Había un par de palabras en español para eso antes de que se pusiera de moda su uso sajón. Al espoil le decían “destripe” en España y “quemarte el final” en la Argentina. Qué exagerado suena, ¿no? “Estropear” o “arruinar” es más suave que “destripar” o “quemar”, y más suave todavía si se dice en inglés o en un iglés españolizado. Suena más amable.
Pero “destripar” dice algo importante sobre la narrativa: se trata de un “cuerpo” que sólo funciona si tiene casi todas sus partes, si esas partes se relacionan de ciertos modos entre sí y están aproximadamente en su lugar. Es decir: la narración posible está acotada históricamente y es por lo tanto más o menos sabida. “Quemar”, por otra parte, también dice algo importante, pero no me voy a meter en eso hoy.

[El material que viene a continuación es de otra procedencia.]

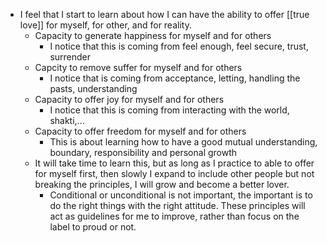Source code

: - I feel that I start to learn about how I can have the ability to offer [[true love]] for myself, for other, and for reality.
    - Capacity to generate happiness for myself and for others
        - I notice that this is coming from feel enough, feel secure, trust, surrender
    - Capcity to remove suffer for myself and for others
        - I notice that is coming from acceptance, letting, handling the pasts, understanding
    - Capacity to offer joy for myself and for others
        - I notice that this is coming from interacting with the world, shakti,...
    - Capacity to offer freedom for myself and for others
        - This is about learning how to have a good mutual understanding, boundary, responsibility and personal growth
    - It will take time to learn this, but as long as I practice to able to offer for myself first, then slowly I expand to include other people but not breaking the principles, I will grow and become a better lover.
        - Conditional or unconditional is not important, the important is to do the right things with the right attitude. These principles will act as guidelines for me to improve, rather than focus on the label to proud or not.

Me produce rechazo la idea misma del espoil. Es como si la gente que se preocupa porque no le espoileen una novela, una serie o una peli estuviera declarando a viva voz cierta idiotez propia y diciendo a la vez que uno, espóiler, es una especie de perverso hijo de puta.
Me puse a pensar en qué es lo que me molesta del asunto y amontoné unas cuantas ideas. Recién por ejemplo, cuando puse “idiotez” iba a poner “idiotez infantil”, pero a los niños (me consta por mí y por muchos otros niños) les encanta que les cuenten el mismo cuento (del que por supuesto conocen el final y los momentos tensos de la trama) una y otra y otra noche.

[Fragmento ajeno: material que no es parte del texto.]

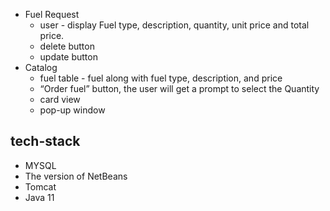 - Fuel Request
	- user - display Fuel type, description, quantity, unit price and total price.
	- delete button
	- update button
- Catalog
	- fuel table - fuel along with fuel type, description, and price
	- “Order fuel” button, the user will get a prompt to select the Quantity
	- card view 
	- pop-up window 

## tech-stack
- MYSQL
- The version of NetBeans
- Tomcat
- Java 11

Hay que decir primero que si el espectador está suficientemente educado en la narración, nunca hay mucho que estropear cuando se cuenta el final o alguno de los momentos cruciales. La imaginación humana es más previsible de lo que parece. ¿Cuántos giros narrativos y finales originalmente sorprendentes y coherentes con la trama previa te quedan por descubrir si ya leiste a Homero y a Sófocles y a Cervantes y a Dick y a Shakespeare y a Hammet? A mi casi no se me ocurre ninguno. Ahora mismo, ninguno.
No te digo que sea obligación estudiar a Eliade, Gusdorff o Faretta, pero todos saben, aunque no lo hayan pensado, lo que es un mitologema. Todos ejercen la lógica de lo simbólico a diario. Todos saben lo que puede pasar, y es justamente por eso que quieren saber lo que va a pasar. Una cosa que le hacen estudiar a los guionistas en todo el mundo como si fuera el ABC, son las funciones de Propp. El señor Propp describió hace más de ochenta años unas formas narrativas posibles, probables y finitas, luego de haber visto que se repetían constantemente en las historias folclóricas de su país y de otros.
Ni hablar si la materia en cuestión responde definidamente a un género. Aunque las páginas de películas y los comentarios de los diarios no la tengan suficientemente clara a la hora de clasificar y comentar, todos saben que los rasgos temáticos pertinentes a determinado género van a facilitar que las cosas sucedan de una u otra manera, y no de cualquier manera.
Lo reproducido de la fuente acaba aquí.